**TASK**
Word for word, give the listing below again.
**** TASK MATERIAL
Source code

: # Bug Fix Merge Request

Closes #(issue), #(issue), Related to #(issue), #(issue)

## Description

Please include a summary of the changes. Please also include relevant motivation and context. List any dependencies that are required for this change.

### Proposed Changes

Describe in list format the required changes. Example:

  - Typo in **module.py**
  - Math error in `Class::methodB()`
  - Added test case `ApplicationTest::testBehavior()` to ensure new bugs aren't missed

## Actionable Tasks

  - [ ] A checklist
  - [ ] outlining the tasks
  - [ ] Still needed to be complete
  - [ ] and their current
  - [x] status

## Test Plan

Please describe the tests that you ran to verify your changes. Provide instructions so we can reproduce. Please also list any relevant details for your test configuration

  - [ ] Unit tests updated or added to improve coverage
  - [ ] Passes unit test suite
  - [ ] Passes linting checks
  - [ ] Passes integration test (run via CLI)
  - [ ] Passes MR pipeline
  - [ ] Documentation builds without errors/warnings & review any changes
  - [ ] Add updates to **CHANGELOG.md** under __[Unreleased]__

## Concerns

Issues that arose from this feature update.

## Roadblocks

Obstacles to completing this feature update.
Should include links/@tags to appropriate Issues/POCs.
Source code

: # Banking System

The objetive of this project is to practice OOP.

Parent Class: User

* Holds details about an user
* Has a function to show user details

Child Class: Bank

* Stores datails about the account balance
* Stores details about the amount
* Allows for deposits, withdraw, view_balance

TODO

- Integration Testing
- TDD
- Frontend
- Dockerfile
********
**EXERCISE RESULT**
Source code

: # Bug Fix Merge Request

Closes #(issue), #(issue), Related to #(issue), #(issue)

## Description

Please include a summary of the changes. Please also include relevant motivation and context. List any dependencies that are required for this change.

### Proposed Changes

Describe in list format the required changes. Example:

  - Typo in **module.py**
  - Math error in `Class::methodB()`
  - Added test case `ApplicationTest::testBehavior()` to ensure new bugs aren't missed

## Actionable Tasks

  - [ ] A checklist
  - [ ] outlining the tasks
  - [ ] Still needed to be complete
  - [ ] and their current
  - [x] status

## Test Plan

Please describe the tests that you ran to verify your changes. Provide instructions so we can reproduce. Please also list any relevant details for your test configuration

  - [ ] Unit tests updated or added to improve coverage
  - [ ] Passes unit test suite
  - [ ] Passes linting checks
  - [ ] Passes integration test (run via CLI)
  - [ ] Passes MR pipeline
  - [ ] Documentation builds without errors/warnings & review any changes
  - [ ] Add updates to **CHANGELOG.md** under __[Unreleased]__

## Concerns

Issues that arose from this feature update.

## Roadblocks

Obstacles to completing this feature update.
Should include links/@tags to appropriate Issues/POCs.
Source code

: # Banking System

The objetive of this project is to practice OOP.

Parent Class: User

* Holds details about an user
* Has a function to show user details

Child Class: Bank

* Stores datails about the account balance
* Stores details about the amount
* Allows for deposits, withdraw, view_balance

TODO

- Integration Testing
- TDD
- Frontend
- Dockerfile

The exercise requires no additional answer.